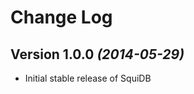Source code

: Change Log
==========

Version 1.0.0 *(2014-05-29)*
----------------------------

 * Initial stable release of SquiDB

· · · · ·

* _TASK REQUIREMENTS_: For this step, transcribe all the material above exactly and drop the images.

* _THE COMPLETED TASK_:
Source code

: Change Log
==========

Version 1.0.0 *(2014-05-29)*
----------------------------

 * Initial stable release of SquiDB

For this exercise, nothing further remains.